Another example is that to obtain the amount of protein from 4 oz. of sirloin steak (around 300 calories), we would need to eat 8 tablespoons of peanut butter (around 800 calories), potentially adding an additional 500 calories to your daily intake.

Animal proteins are complete proteins, meaning they have all the essential amino acids, whereas most plant based proteins (with the exception of soy, peas and quinoa) are considered incomplete proteins, meaning they are missing some of the essential amino acids. As long as you are eating a variety of plant based proteins, we don’t think this is much of an issue, but it’s important to keep in mind! If you want to learn more about protein in general, check out our article on the topic here.

The main takeaway is that if we move to a vegan diet and consume only plant based sources of protein we could be potentially eating MORE calories than we might need in order to obtain the amount of protein that is optimal for health. However, plants contain fiber, phytonutrients, vitamins and minerals that balance hormones, keep blood sugar stable, support healthy cells as well as healthy bowel function. Incorporating a lot of plant foods in your diet is great, and for many, incorporating good quality animal proteins can be a part of a healthy diet, too.

Nutrients of Note

 There are certain nutrients that we get in high amounts from eating animal proteins that are worth mentioning here. Those who choose to eat a vegetarian or vegan diet should ensure they are getting enough of these, either through fortified foods or through supplementation.

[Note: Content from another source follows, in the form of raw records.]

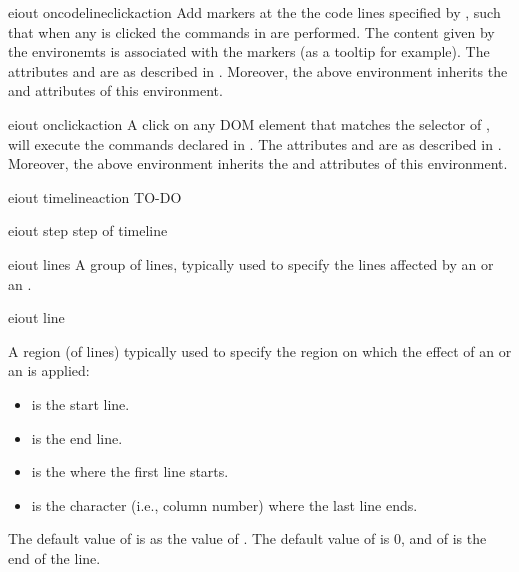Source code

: \bigskip
\xmlstruct
{eiout}
{oncodelineclickaction}
{%
%
  Add markers at the the code lines specified by ,
  such that when any is clicked the commands in
   are performed.
  The content given by the  environemts is
  associated with the markers (as a tooltip for example).
%
  The attributes  and  are
  as described in . Moreover, the above
   environment inherits the
   and  attributes of this
  environment.
%
}


\bigskip
\xmlstruct
{eiout}
{onclickaction}
{%
%
  A click on any DOM element that matches the selector of
  , will execute the commands declared in
  .
%
  The attributes  and  are
  as described in . Moreover, the above
   environment inherits the
   and  attributes of this
  environment.
%
}


\bigskip
\xmlstruct
{eiout}
{timelineaction}
{%
%
  TO-DO
%
}

\bigskip
\xmlstruct
{eiout}
{step}
{%
step of timeline
}


\bigskip
\xmlstruct
{eiout}
{lines}
{
A group of lines, typically used to specify the lines affected by 
an  or an .
}


\bigskip
\xmlstruct
{eiout}
{line}
{%
%
  A region (of lines) typically used to specify the region on which
  the effect of an  or an
   is applied:
%
\begin{itemize}
\item {} is the start line.
\item {} is the end line.
\item {} is the  where the first line starts.
\item {} is the character (i.e., column number) where the last line ends.
\end{itemize}
%
The default value of  is as the value of
. The default value of  is
0, and of  is the end of the line.
%
}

Vitamin B12: B12 is a water-soluble vitamin important for nervous system health and energy production. It’s found mostly in dairy, fish, poultry, and meat.

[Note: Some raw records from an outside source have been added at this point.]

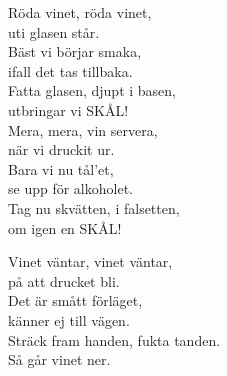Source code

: \documentclass[a6paper, 10pt, twoside]{article}
\begin{document}
\noindent
\begin{center}
\end{center}
\begin{lyrics}
Röda vinet, röda vinet,\\
uti glasen står.\\
Bäst vi börjar smaka,\\
ifall det tas tillbaka.\\
Fatta glasen, djupt i basen,\\
utbringar vi SKÅL!
\vspace{5pt}\\
Mera, mera, vin servera,\\
när vi druckit ur.\\
Bara vi nu tål'et,\\
se upp för alkoholet.\\
Tag nu skvätten, i falsetten,\\
om igen en SKÅL!
\end{lyrics}
\vspace{40pt}
\begin{center}
\end{center}
\begin{lyrics}
Vinet väntar, vinet väntar,\\
på att drucket bli.\\
Det är smått förläget,\\
känner ej till vägen.\\
Sträck fram handen, fukta tanden.\\
Så går vinet ner.
\end{lyrics}
\end{document}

Calcium: This mineral is crucial for keeping your bones strong and for muscle contraction. It’s found in the highest amounts in dairy foods and bone in fish like sardines. It’s also found in smaller amounts in plant foods like spinach, tofu and broccoli.

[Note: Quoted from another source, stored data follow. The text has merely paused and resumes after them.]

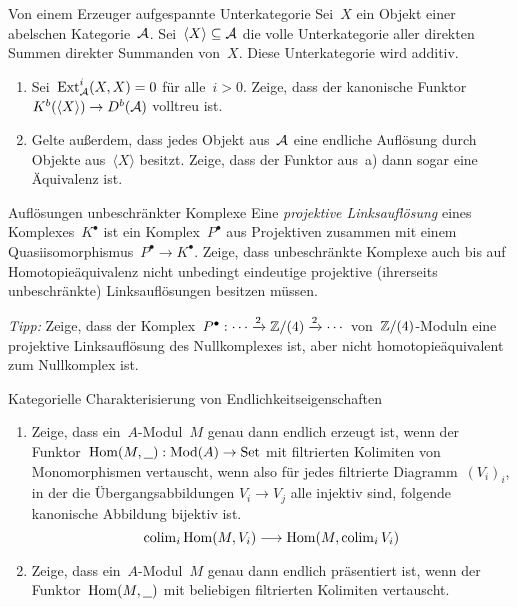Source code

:\documentclass{uebblatt}
\begin{document}

\begin{aufgabe}{Von einem Erzeuger aufgespannte Unterkategorie}
Sei~$X$ ein Objekt einer abelschen Kategorie~$\mathcal{A}$. Sei~$\langle X \rangle
\subseteq \mathcal{A}$ die volle Unterkategorie aller direkten Summen direkter Summanden
von~$X$. Diese Unterkategorie wird additiv.
\begin{enumerate}
\item Sei~$\mathrm{Ext}_{\mathcal{A}}^i(X,X) = 0$ für alle~$i > 0$. Zeige, dass der kanonische
Funktor~$K^b(\langle X \rangle) \to D^b(\mathcal{A})$ volltreu ist.
\item Gelte außerdem, dass jedes Objekt aus~$\mathcal{A}$ eine endliche Auflösung durch Objekte
aus~$\langle X \rangle$ besitzt. Zeige, dass der Funktor aus~a) dann sogar eine
Äquivalenz ist.
\end{enumerate}
\end{aufgabe}

\begin{aufgabe}{Auflösungen unbeschränkter Komplexe}
Eine \emph{projektive Linksauflösung} eines Komplexes~$K^\bullet$ ist ein
Komplex~$P^\bullet$ aus Projektiven zusammen mit einem
Quasiisomorphismus~$P^\bullet \to K^\bullet$. Zeige, dass unbeschränkte
Komplexe auch bis auf Homotopieäquivalenz nicht unbedingt eindeutige projektive
(ihrerseits unbeschränkte) Linksauflösungen besitzen müssen.

{\tiny\emph{Tipp:} Zeige, dass der Komplex~$P^\bullet : \cdots \xrightarrow{2} \mathbb{Z}/(4)
\xrightarrow{2} \cdots$ von~$\mathbb{Z}/(4)$-Moduln eine projektive Linksauflösung des
Nullkomplexes ist, aber nicht homotopieäquivalent zum Nullkomplex ist.\par}
\end{aufgabe}

\begin{aufgabe}{Kategorielle Charakterisierung von Endlichkeitseigenschaften}
\begin{enumerate}
\item Zeige, dass ein~$A$-Modul~$M$ genau dann endlich erzeugt ist, wenn der
Funktor~$\mathrm{Hom}(M,\underline{\ \ }) : \mathrm{Mod}(A) \to \mathrm{Set}$ mit filtrierten
Kolimiten von Monomorphismen vertauscht, wenn also für jedes filtrierte
Diagramm~$(V_i)_i$, in der die Übergangsabbildungen $V_i \to V_j$ alle injektiv
sind, folgende kanonische Abbildung bijektiv ist.
\[ \operatorname{colim}_i \mathrm{Hom}(M,V_i) \longrightarrow \mathrm{Hom}(M, \operatorname{colim}_i V_i) \]
\vspace{-1.7em}
\item Zeige, dass ein~$A$-Modul~$M$ genau dann endlich präsentiert ist, wenn
der Funktor~$\mathrm{Hom}(M,\underline{\ \ })$ mit beliebigen filtrierten Kolimiten
vertauscht.
\end{enumerate}
\end{aufgabe}
\end{document}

Iron: We need iron to transport oxygen through the body. Heme iron is the form found in animals, while non-heme iron comes from vegetarian sources. Heme iron is more readily absorbed than non-heme iron. Minerals like calcium, zinc and copper impede its absorption, while Vitamin C helps the body to more absorb more.

Zinc: We need zinc for immune, thyroid and reproductive health. This mineral is found in some plant foods like nuts and seeds, but it is in the highest concentrations in egg yolks, seafood and beef. Again, animal sources of zinc are more easily used by the body than plant based sources.

Omega 3s (EPA/DHA): We need to obtain the essential fatty acids EPA and DHA from our food since our bodies don’t make them. Omega 3s are found in fatty fish like salmon and are very important for immune, brain and heart health.

Final Thoughts

At Red Apple Nutrition, we believe there is no one size fits all way of eating, and we often advocate eating a mixture of both plant and animal proteins to include the most variety of nutrients possible. We do our best to help each one of our clients discern their unique dietary needs while taking their beliefs and preferences into consideration. There are many different reasons why someone chooses to eat the way they do. Our job is to help them make the best decisions within their own unique framework. As Dr. Mark Hyman states, “There are valid personal, spiritual, religious, ethical, and environmental reasons for not eating meat. There are not, however, good scientific or health reasons to avoid good-quality, organic, grass-fed, sustainable raised meat in the context of an overall healthy diet, which I call a Pegan diet.”

In today’s world, veganism and vegetarianism are becoming more popular with a rise in awareness of animal rights and meat’s impact on the environment. Discussions of the environmental impact of livestock and meat production are outside the scope of this article. However, if you’d like to learn more about this topic please check out the work of Diana Rodgers, RD who has written extensively about farming, methane production, veganism and meat eating and offers a well researched perspective on this hot topic.